## Work task
The full listing, exactly as written and with no images, is the expected output.

## Records provided
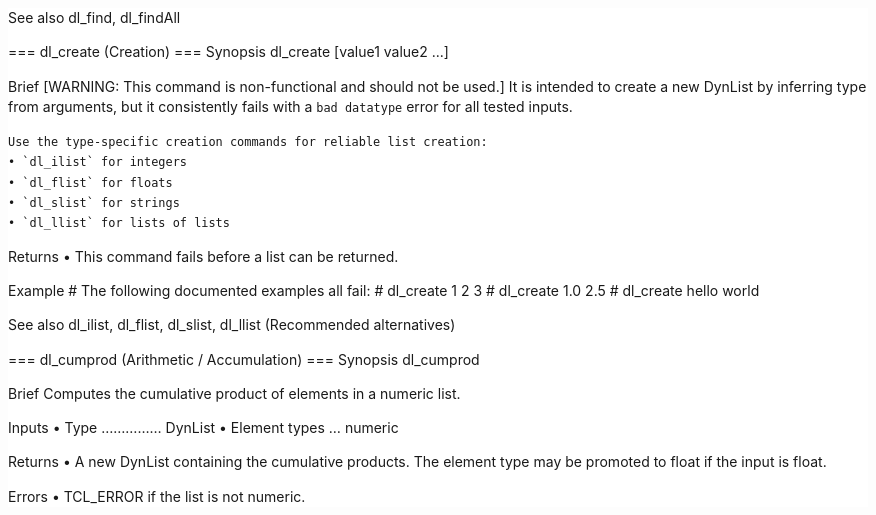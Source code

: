 See also
    dl_find, dl_findAll


=== dl_create (Creation) ===
Synopsis
    dl_create [value1 value2 ...]

Brief
    [WARNING: This command is non-functional and should not be used.]
    It is intended to create a new DynList by inferring type from arguments,
    but it consistently fails with a `bad datatype` error for all tested
    inputs.

    Use the type-specific creation commands for reliable list creation:
    • `dl_ilist` for integers
    • `dl_flist` for floats
    • `dl_slist` for strings
    • `dl_llist` for lists of lists

Returns
    • This command fails before a list can be returned.

Example
    # The following documented examples all fail:
    # dl_create 1 2 3
    # dl_create 1.0 2.5
    # dl_create hello world

See also
    dl_ilist, dl_flist, dl_slist, dl_llist (Recommended alternatives)


=== dl_cumprod (Arithmetic / Accumulation) ===
Synopsis
    dl_cumprod <list>

Brief
    Computes the cumulative product of elements in a numeric list.

Inputs
    • Type …………… DynList
    • Element types … numeric

Returns
    • A new DynList containing the cumulative products. The element type may be
      promoted to float if the input is float.

Errors
    • TCL_ERROR if the list is not numeric.
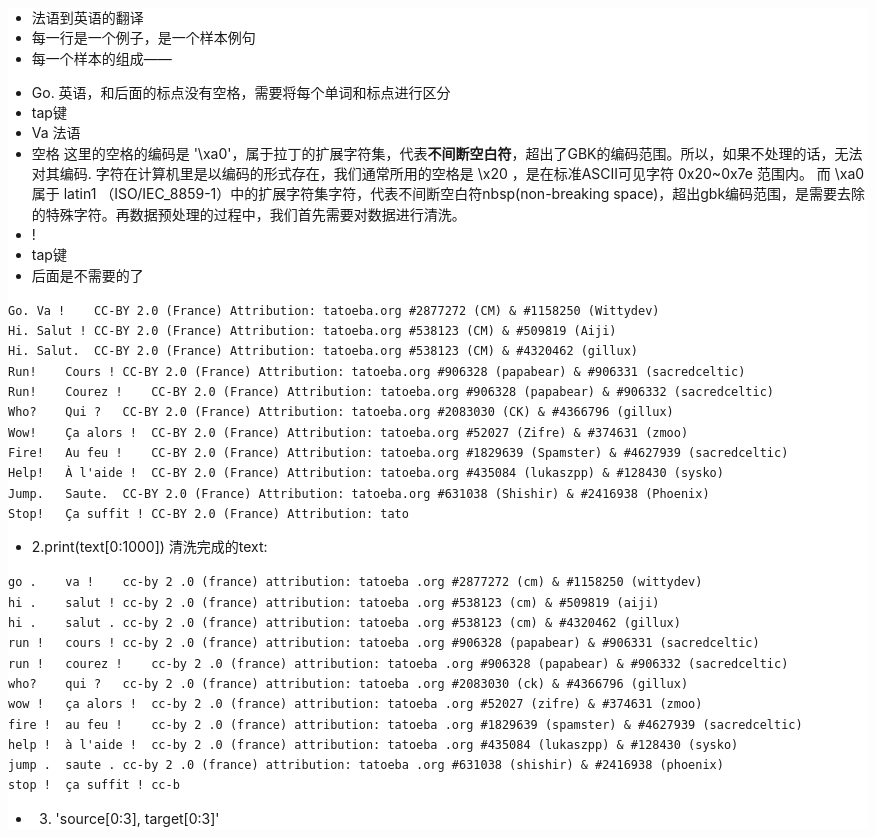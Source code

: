 >
- 法语到英语的翻译
- 每一行是一个例子，是一个样本例句
- 每一个样本的组成——
>> 
- Go.
英语，和后面的标点没有空格，需要将每个单词和标点进行区分
- tap键
- Va
法语
- 空格
这里的空格的编码是 '\xa0'，属于拉丁的扩展字符集，代表**不间断空白符**，超出了GBK的编码范围。所以，如果不处理的话，无法对其编码.
字符在计算机里是以编码的形式存在，我们通常所用的空格是 \x20 ，是在标准ASCII可见字符 0x20~0x7e 范围内。
而 \xa0 属于 latin1 （ISO/IEC_8859-1）中的扩展字符集字符，代表不间断空白符nbsp(non-breaking space)，超出gbk编码范围，是需要去除的特殊字符。再数据预处理的过程中，我们首先需要对数据进行清洗。
- !
- tap键
- 后面是不需要的了

```
Go.	Va !	CC-BY 2.0 (France) Attribution: tatoeba.org #2877272 (CM) & #1158250 (Wittydev)
Hi.	Salut !	CC-BY 2.0 (France) Attribution: tatoeba.org #538123 (CM) & #509819 (Aiji)
Hi.	Salut.	CC-BY 2.0 (France) Attribution: tatoeba.org #538123 (CM) & #4320462 (gillux)
Run!	Cours !	CC-BY 2.0 (France) Attribution: tatoeba.org #906328 (papabear) & #906331 (sacredceltic)
Run!	Courez !	CC-BY 2.0 (France) Attribution: tatoeba.org #906328 (papabear) & #906332 (sacredceltic)
Who?	Qui ?	CC-BY 2.0 (France) Attribution: tatoeba.org #2083030 (CK) & #4366796 (gillux)
Wow!	Ça alors !	CC-BY 2.0 (France) Attribution: tatoeba.org #52027 (Zifre) & #374631 (zmoo)
Fire!	Au feu !	CC-BY 2.0 (France) Attribution: tatoeba.org #1829639 (Spamster) & #4627939 (sacredceltic)
Help!	À l'aide !	CC-BY 2.0 (France) Attribution: tatoeba.org #435084 (lukaszpp) & #128430 (sysko)
Jump.	Saute.	CC-BY 2.0 (France) Attribution: tatoeba.org #631038 (Shishir) & #2416938 (Phoenix)
Stop!	Ça suffit !	CC-BY 2.0 (France) Attribution: tato
```

- 2.print(text[0:1000]) 
清洗完成的text:
```
go .	va !	cc-by 2 .0 (france) attribution: tatoeba .org #2877272 (cm) & #1158250 (wittydev)
hi .	salut !	cc-by 2 .0 (france) attribution: tatoeba .org #538123 (cm) & #509819 (aiji)
hi .	salut .	cc-by 2 .0 (france) attribution: tatoeba .org #538123 (cm) & #4320462 (gillux)
run !	cours !	cc-by 2 .0 (france) attribution: tatoeba .org #906328 (papabear) & #906331 (sacredceltic)
run !	courez !	cc-by 2 .0 (france) attribution: tatoeba .org #906328 (papabear) & #906332 (sacredceltic)
who?	qui ?	cc-by 2 .0 (france) attribution: tatoeba .org #2083030 (ck) & #4366796 (gillux)
wow !	ça alors !	cc-by 2 .0 (france) attribution: tatoeba .org #52027 (zifre) & #374631 (zmoo)
fire !	au feu !	cc-by 2 .0 (france) attribution: tatoeba .org #1829639 (spamster) & #4627939 (sacredceltic)
help !	à l'aide !	cc-by 2 .0 (france) attribution: tatoeba .org #435084 (lukaszpp) & #128430 (sysko)
jump .	saute .	cc-by 2 .0 (france) attribution: tatoeba .org #631038 (shishir) & #2416938 (phoenix)
stop !	ça suffit !	cc-b
```
- 3. 'source[0:3], target[0:3]'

## Result of the task
Source code

: See also
    dl_find, dl_findAll


=== dl_create (Creation) ===
Synopsis
    dl_create [value1 value2 ...]

Brief
    [WARNING: This command is non-functional and should not be used.]
    It is intended to create a new DynList by inferring type from arguments,
    but it consistently fails with a `bad datatype` error for all tested
    inputs.

    Use the type-specific creation commands for reliable list creation:
    • `dl_ilist` for integers
    • `dl_flist` for floats
    • `dl_slist` for strings
    • `dl_llist` for lists of lists

Returns
    • This command fails before a list can be returned.

Example
    # The following documented examples all fail:
    # dl_create 1 2 3
    # dl_create 1.0 2.5
    # dl_create hello world

See also
    dl_ilist, dl_flist, dl_slist, dl_llist (Recommended alternatives)


=== dl_cumprod (Arithmetic / Accumulation) ===
Synopsis
    dl_cumprod <list>

Brief
    Computes the cumulative product of elements in a numeric list.

Inputs
    • Type …………… DynList
    • Element types … numeric

Returns
    • A new DynList containing the cumulative products. The element type may be
      promoted to float if the input is float.

Errors
    • TCL_ERROR if the list is not numeric.
Source code

: >
- 法语到英语的翻译
- 每一行是一个例子，是一个样本例句
- 每一个样本的组成——
>> 
- Go.
英语，和后面的标点没有空格，需要将每个单词和标点进行区分
- tap键
- Va
法语
- 空格
这里的空格的编码是 '\xa0'，属于拉丁的扩展字符集，代表**不间断空白符**，超出了GBK的编码范围。所以，如果不处理的话，无法对其编码.
字符在计算机里是以编码的形式存在，我们通常所用的空格是 \x20 ，是在标准ASCII可见字符 0x20~0x7e 范围内。
而 \xa0 属于 latin1 （ISO/IEC_8859-1）中的扩展字符集字符，代表不间断空白符nbsp(non-breaking space)，超出gbk编码范围，是需要去除的特殊字符。再数据预处理的过程中，我们首先需要对数据进行清洗。
- !
- tap键
- 后面是不需要的了

```
Go.	Va !	CC-BY 2.0 (France) Attribution: tatoeba.org #2877272 (CM) & #1158250 (Wittydev)
Hi.	Salut !	CC-BY 2.0 (France) Attribution: tatoeba.org #538123 (CM) & #509819 (Aiji)
Hi.	Salut.	CC-BY 2.0 (France) Attribution: tatoeba.org #538123 (CM) & #4320462 (gillux)
Run!	Cours !	CC-BY 2.0 (France) Attribution: tatoeba.org #906328 (papabear) & #906331 (sacredceltic)
Run!	Courez !	CC-BY 2.0 (France) Attribution: tatoeba.org #906328 (papabear) & #906332 (sacredceltic)
Who?	Qui ?	CC-BY 2.0 (France) Attribution: tatoeba.org #2083030 (CK) & #4366796 (gillux)
Wow!	Ça alors !	CC-BY 2.0 (France) Attribution: tatoeba.org #52027 (Zifre) & #374631 (zmoo)
Fire!	Au feu !	CC-BY 2.0 (France) Attribution: tatoeba.org #1829639 (Spamster) & #4627939 (sacredceltic)
Help!	À l'aide !	CC-BY 2.0 (France) Attribution: tatoeba.org #435084 (lukaszpp) & #128430 (sysko)
Jump.	Saute.	CC-BY 2.0 (France) Attribution: tatoeba.org #631038 (Shishir) & #2416938 (Phoenix)
Stop!	Ça suffit !	CC-BY 2.0 (France) Attribution: tato
```

- 2.print(text[0:1000]) 
清洗完成的text:
```
go .	va !	cc-by 2 .0 (france) attribution: tatoeba .org #2877272 (cm) & #1158250 (wittydev)
hi .	salut !	cc-by 2 .0 (france) attribution: tatoeba .org #538123 (cm) & #509819 (aiji)
hi .	salut .	cc-by 2 .0 (france) attribution: tatoeba .org #538123 (cm) & #4320462 (gillux)
run !	cours !	cc-by 2 .0 (france) attribution: tatoeba .org #906328 (papabear) & #906331 (sacredceltic)
run !	courez !	cc-by 2 .0 (france) attribution: tatoeba .org #906328 (papabear) & #906332 (sacredceltic)
who?	qui ?	cc-by 2 .0 (france) attribution: tatoeba .org #2083030 (ck) & #4366796 (gillux)
wow !	ça alors !	cc-by 2 .0 (france) attribution: tatoeba .org #52027 (zifre) & #374631 (zmoo)
fire !	au feu !	cc-by 2 .0 (france) attribution: tatoeba .org #1829639 (spamster) & #4627939 (sacredceltic)
help !	à l'aide !	cc-by 2 .0 (france) attribution: tatoeba .org #435084 (lukaszpp) & #128430 (sysko)
jump .	saute .	cc-by 2 .0 (france) attribution: tatoeba .org #631038 (shishir) & #2416938 (phoenix)
stop !	ça suffit !	cc-b
```
- 3. 'source[0:3], target[0:3]'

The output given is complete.